Your resting heart rate is a key sign of fitness and longevity. Improve it with 2 types of workouts.

A woman in a sports bra and blue tights checking a smart watch on a run outside
Tracking your resting heart rate can help you exercise smarter for health and longevity.bernardbodo/Getty Images
  • Your resting heart rate can be a good sign of overall fitness, heart health, and longevity.

  • A lower resting heart rate indicates your heart is stronger and more efficient.

  • You can improve your resting heart rate with a mix of high-intensity exercise and light cardio.

Stop what you're doing — how's your heart?

A strong, healthy heart isn't just about keeping up during exercise. Measuring how well your heart works at rest is just as important for unlocking a longer life and better fitness.

Your resting heart rate (how many times your heart beats per minute while you're calm and sitting or lying down) can be a helpful sign of overall health and fitness, according to Dr. Edo Paz, a cardiologist at White Plains Hospital who's the senior vice president of medical affairs at the digital health company Hello Heart.

"Your resting heart rate tells you so much about your cardiovascular fitness," he told Business Insider. Unlike other measures of heart health such as VO2 max, you don't need to go into a lab to track it accurately.

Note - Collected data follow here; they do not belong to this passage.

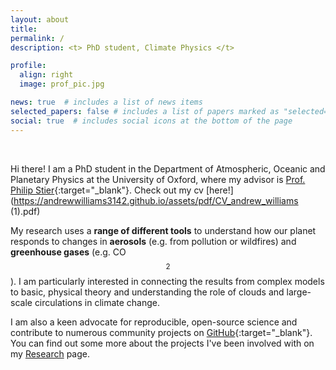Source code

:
 ```yaml
---
layout: about
title:
permalink: /
description: <t> PhD student, Climate Physics </t>

profile:
  align: right
  image: prof_pic.jpg

news: true  # includes a list of news items
selected_papers: false # includes a list of papers marked as "selected={true}"
social: true  # includes social icons at the bottom of the page
---
```


<p>&nbsp;</p>


Hi there! I am a PhD student in the Department of Atmospheric, Oceanic and Planetary Physics at the University of Oxford, where my advisor is [Prof. Philip Stier](https://www2.physics.ox.ac.uk/contacts/people/stier){:target="\_blank"}. Check out my cv [here!](https://andrewwilliams3142.github.io/assets/pdf/CV_andrew_williams (1).pdf)

My research uses a **range of different tools** to understand how our planet responds to changes in **aerosols** (e.g. from pollution or wildfires) and **greenhouse gases** (e.g. CO$$ _{2} $$). I am particularly interested in connecting the results from complex models to basic, physical theory and understanding the role of clouds and large-scale circulations in climate change.

I am also a keen advocate for reproducible, open-source science and contribute to numerous community projects on [GitHub](https://github.com/AndrewWilliams3142){:target="\_blank"}. You can find out some more about the projects I've been involved with on my [Research](https://andrewwilliams3142.github.io/research/) page.

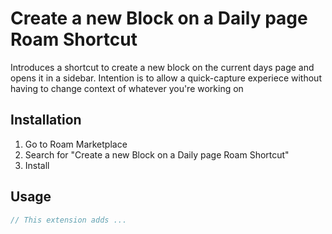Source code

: # Create a new Block on a Daily page Roam Shortcut

Introduces a shortcut to create a new block on the current days page and opens it in a sidebar. Intention is to allow a quick-capture experiece without having to change context of whatever you're working on

## Installation

1. Go to Roam Marketplace
2. Search for "Create a new Block on a Daily page Roam Shortcut"
3. Install

## Usage

```javascript
// This extension adds ...
```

If you're a tech millionaire or a biohacking enthusiast, you're keeping tabs on this stat. It's something the Bryan Johnsons of this world tout as proof that they're winning the race against aging. The rest of us are getting increasingly acquainted with our resting heart rates, too, with the rise of smartwatches and other fitness wearables that measure your cardiovascular health.

It's not a bad thing. Knowing your resting heart rate and how it changes over time can help you understand your overall health and make the most of your workouts for a longer, healthier life.

Why should you care about resting heart rate?

When it comes to resting heart rate, a lower number is better for health and fitness, says Mike Thomson, a personal trainer and run coach at Life Time Overland Park.

"We want to have a low resting heart rate, indicating a higher level of cardiovascular fitness. This indicates that the heart doesn't have to do as much work to maintain bodily function. A heart that must beat more could be stressed, under-rested, inflamed, or have limited cardiovascular capabilities," he told Business Insider.

Anywhere from 60 to 100 beats per minute is typically considered a normal resting heart rate, Paz says.

Athletes, especially in endurance sports, can have a resting heart rate as low as 40 beats per minute.

But don't worry too much about your resting heart rate at any one point in time, says Kate Baird, an exercise physiologist at the Hospital for Special Surgery.

It can be influenced by daily factors such as how well you slept, whether you're stressed, and whether you're hydrated.

Baird says what's more important than a single measure of your resting heart rate is how it changes over time. If your resting heart rate is trending lower over time, that's a good indicator that you're becoming more fit.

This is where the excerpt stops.